What does this all mean? Why is the Cult of the Our Lady of the Guadalupe getting stronger every day? Some mysteries are meant to stay that way. Just realize it’s meant to be. But what about the image itself? What about the painting? I mean the Tilma of Juan Diego, which is still hanging in the altar of Guadalupe Basilica, Mexico City? Is it the art work itself that is propelling the growing movement of worship of the original story and its consequential ramifications for history?
Through the years I’m beginning to believe this is a reality. The image is beautiful, haunting, spiritual, transcendent. I have Virgin of the Guadalupe T-shirts, postcards, refrigerator magnets, art prints, and even coffee coasters. Don’t have a VG mousepad, but aim to get one. Tesoros Trading Company over on Congress is the place to go to if you want Virgin of Guadalupe stuff.
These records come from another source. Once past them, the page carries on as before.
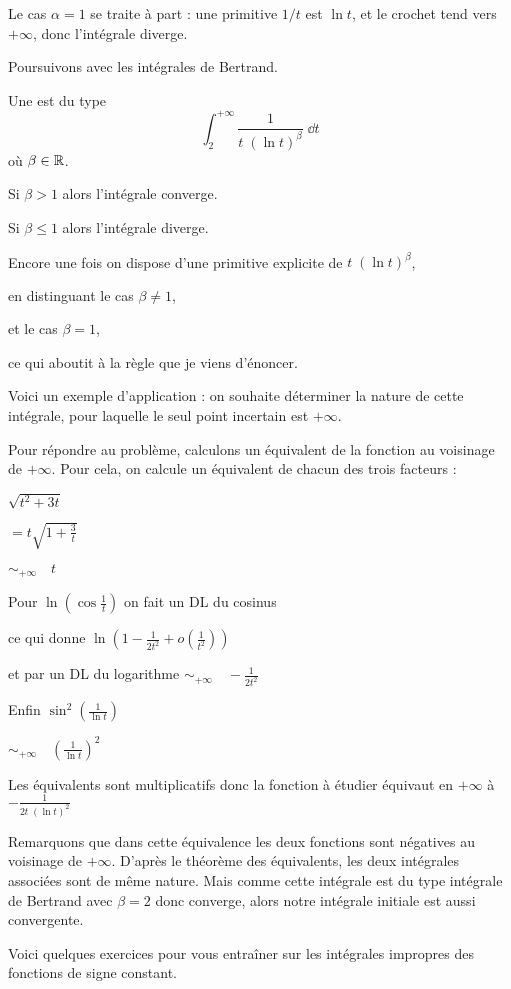 \change
Le cas $\alpha =1$ se traite à part :
une primitive $1/t$ est $\ln t$, et le crochet tend vers $+\infty$, donc 
l'intégrale diverge.



\diapo

Poursuivons avec les intégrales de Bertrand.

Une  est  du type
$$\int_2^{+\infty} \frac{1}{t\;(\ln t)^{\beta}}\;\dd t$$
où $\beta \in \mathbb{R}$.

\change
Si $\beta > 1$ alors  l'intégrale converge.

\change
Si $\beta \le 1$ alors  l'intégrale diverge.

\change

\change
Encore une fois on dispose d'une primitive explicite de 
$t\;(\ln t)^{\beta}$, 

\change
en distinguant le cas $\beta \neq 1$,

\change
et le cas $\beta=1$,

ce qui aboutit à la règle que je viens d'énoncer.

\diapo

Voici un exemple d'application :
on souhaite déterminer la nature de 
cette intégrale, pour laquelle le seul point incertain est $+\infty$.

Pour répondre au problème, calculons un équivalent de la fonction au voisinage de $+\infty$.
Pour cela, on calcule un équivalent de chacun des trois facteurs :

\change
$\sqrt{t^2+3t}$

\change
$= t\sqrt{1+\frac{3}{t}}$

\change
$\mathop{\sim}_{+\infty}\quad   t$


\change
Pour $\ln\left(\cos\frac{1}{t}\right)$ on fait un DL du cosinus

\change
ce qui donne $\ln\left(1-\frac{1}{2t^2}+o\left(\frac{1}{t^2}\right)\right)$

\change
et par un DL du logarithme
$\mathop{\sim}_{+\infty}\quad  -\frac{1}{2t^2}$

\change
Enfin 
$\sin^2\left(\frac{1}{\ln t}\right)$

\change
$\mathop{\sim}_{+\infty}\quad \left(\frac{1}{\ln t}\right)^2$

\change
Les équivalents sont multiplicatifs
donc la fonction à étudier équivaut en $+\infty$ à $-\frac{1}{2t\;(\ln t)^2}$


\change
Remarquons que dans cette équivalence les deux fonctions sont négatives 
au voisinage de $+\infty$. 
D'après le théorème des équivalents,
les deux intégrales associées sont de même nature.
Mais comme cette intégrale est du type intégrale de Bertrand 
avec $\beta=2$ donc converge, 
alors notre intégrale initiale est aussi convergente.


\diapo

Voici quelques exercices pour vous entraîner 
sur les intégrales impropres des fonctions de signe constant.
I always need some more.
The identity of the artist of the original Tilma is unknown. Apparently, the cloth on which the image was painted on is made out of cactus. He/she used both oil paint and then tempura paint for the turquoise cloak, that plays such a big role in what makes the image utterly compelling. Writers have suggested the persistent endurance and survival of the painting itself is a major miracle!
Had it not been for the creation of this image in a miniature painting, I doubt that this tremendously forceful movement (or cult worship) would still be alive today. Here I’ll argue that Art plays a centrifugal role in propelling history forward. I don’t sense you’ll be able to negate this Maxim when looking at the history of a munificent image, against the dramatic metamorphosis of 500 years plus, when the conquering Spanish brought their Christian zeal (and violence) to the New World.
Recollections of what happened to Juan Diego a little less than 500 years ago coalesce in the taintless image, in an original painting hanging in Mexico City. At times Art can play a pivotal role in moving history forward. What would the Catholic faith be today without Our Lady of the Guadalupe? It might be dead! An unknown artist was able to alter the course of history with some simple, agile strokes of a paintbrush. Washes away the sins of the Spaniards.